• [TASK REQUIREMENTS]: Your answer should consist of the lines in the data below that contain "mathcal".

Data excerpts
-----

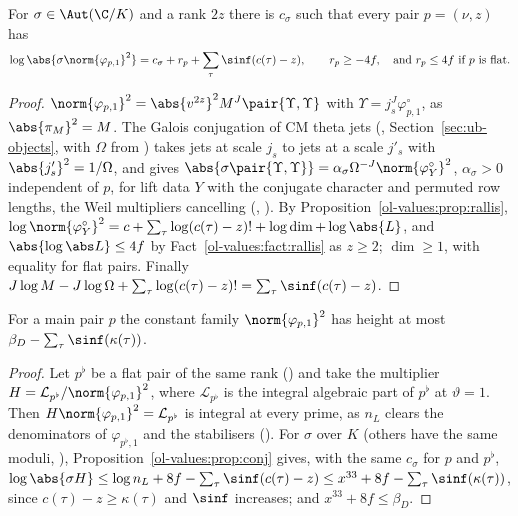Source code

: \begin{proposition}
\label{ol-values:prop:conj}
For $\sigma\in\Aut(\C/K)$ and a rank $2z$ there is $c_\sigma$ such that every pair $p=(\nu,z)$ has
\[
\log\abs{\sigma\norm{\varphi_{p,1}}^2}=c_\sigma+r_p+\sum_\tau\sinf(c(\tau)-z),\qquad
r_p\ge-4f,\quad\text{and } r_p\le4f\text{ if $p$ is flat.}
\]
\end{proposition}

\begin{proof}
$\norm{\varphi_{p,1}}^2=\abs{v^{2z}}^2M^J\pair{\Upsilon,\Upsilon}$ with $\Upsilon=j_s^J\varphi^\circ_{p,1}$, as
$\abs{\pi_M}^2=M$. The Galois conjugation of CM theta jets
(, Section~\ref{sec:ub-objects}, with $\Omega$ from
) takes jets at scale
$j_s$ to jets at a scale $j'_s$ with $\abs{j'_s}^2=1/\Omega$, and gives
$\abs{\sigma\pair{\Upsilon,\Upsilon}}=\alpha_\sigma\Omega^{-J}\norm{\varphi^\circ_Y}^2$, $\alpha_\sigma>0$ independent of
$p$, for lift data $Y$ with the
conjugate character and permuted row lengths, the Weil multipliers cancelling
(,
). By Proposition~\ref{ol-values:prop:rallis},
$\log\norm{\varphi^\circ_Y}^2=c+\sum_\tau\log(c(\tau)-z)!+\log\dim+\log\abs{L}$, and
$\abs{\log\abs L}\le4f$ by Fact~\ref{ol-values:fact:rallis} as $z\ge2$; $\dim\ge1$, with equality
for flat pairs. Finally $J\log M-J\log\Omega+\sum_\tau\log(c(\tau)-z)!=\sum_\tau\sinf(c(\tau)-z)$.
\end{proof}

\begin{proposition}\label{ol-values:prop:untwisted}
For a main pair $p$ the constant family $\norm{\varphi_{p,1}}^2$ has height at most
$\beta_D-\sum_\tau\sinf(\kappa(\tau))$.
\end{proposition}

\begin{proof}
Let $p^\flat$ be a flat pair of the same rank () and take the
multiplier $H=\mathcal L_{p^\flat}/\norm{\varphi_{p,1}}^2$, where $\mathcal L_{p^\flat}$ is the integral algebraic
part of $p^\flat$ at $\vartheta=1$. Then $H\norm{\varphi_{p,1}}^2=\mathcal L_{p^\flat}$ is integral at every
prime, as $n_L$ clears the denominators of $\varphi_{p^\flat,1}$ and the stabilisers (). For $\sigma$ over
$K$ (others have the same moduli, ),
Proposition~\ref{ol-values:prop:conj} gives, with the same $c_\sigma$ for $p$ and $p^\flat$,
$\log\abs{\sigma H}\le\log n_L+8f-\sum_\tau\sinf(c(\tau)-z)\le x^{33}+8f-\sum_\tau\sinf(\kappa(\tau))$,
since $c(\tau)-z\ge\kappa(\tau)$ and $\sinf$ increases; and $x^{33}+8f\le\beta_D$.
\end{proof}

-----

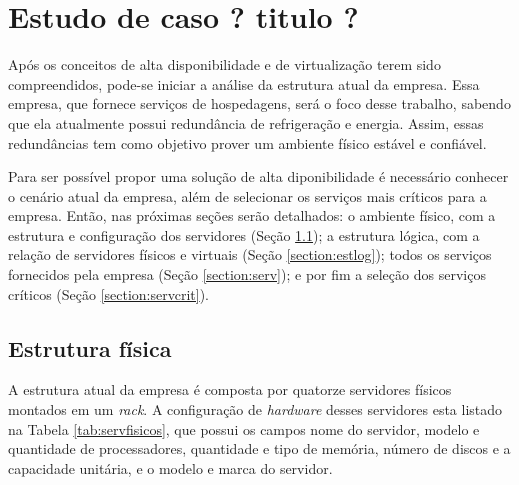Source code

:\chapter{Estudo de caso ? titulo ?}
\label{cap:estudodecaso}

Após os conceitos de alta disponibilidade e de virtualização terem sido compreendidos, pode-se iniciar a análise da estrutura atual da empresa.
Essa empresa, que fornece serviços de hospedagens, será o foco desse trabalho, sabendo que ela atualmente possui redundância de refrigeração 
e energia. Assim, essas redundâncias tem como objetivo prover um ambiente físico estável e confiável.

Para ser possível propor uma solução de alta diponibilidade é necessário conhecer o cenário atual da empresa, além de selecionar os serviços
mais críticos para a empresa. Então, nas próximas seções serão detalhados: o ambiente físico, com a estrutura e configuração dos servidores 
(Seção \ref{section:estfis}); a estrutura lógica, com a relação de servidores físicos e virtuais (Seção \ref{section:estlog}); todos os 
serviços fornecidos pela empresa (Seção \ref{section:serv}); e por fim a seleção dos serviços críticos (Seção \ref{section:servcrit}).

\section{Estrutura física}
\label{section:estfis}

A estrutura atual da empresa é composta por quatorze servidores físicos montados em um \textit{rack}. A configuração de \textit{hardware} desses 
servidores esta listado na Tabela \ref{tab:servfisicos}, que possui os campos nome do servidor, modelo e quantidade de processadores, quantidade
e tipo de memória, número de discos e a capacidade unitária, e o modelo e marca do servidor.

-----

• [WRITTEN RESPONSE]:
multiplier $H=\mathcal L_{p^\flat}/\norm{\varphi_{p,1}}^2$, where $\mathcal L_{p^\flat}$ is the integral algebraic
part of $p^\flat$ at $\vartheta=1$. Then $H\norm{\varphi_{p,1}}^2=\mathcal L_{p^\flat}$ is integral at every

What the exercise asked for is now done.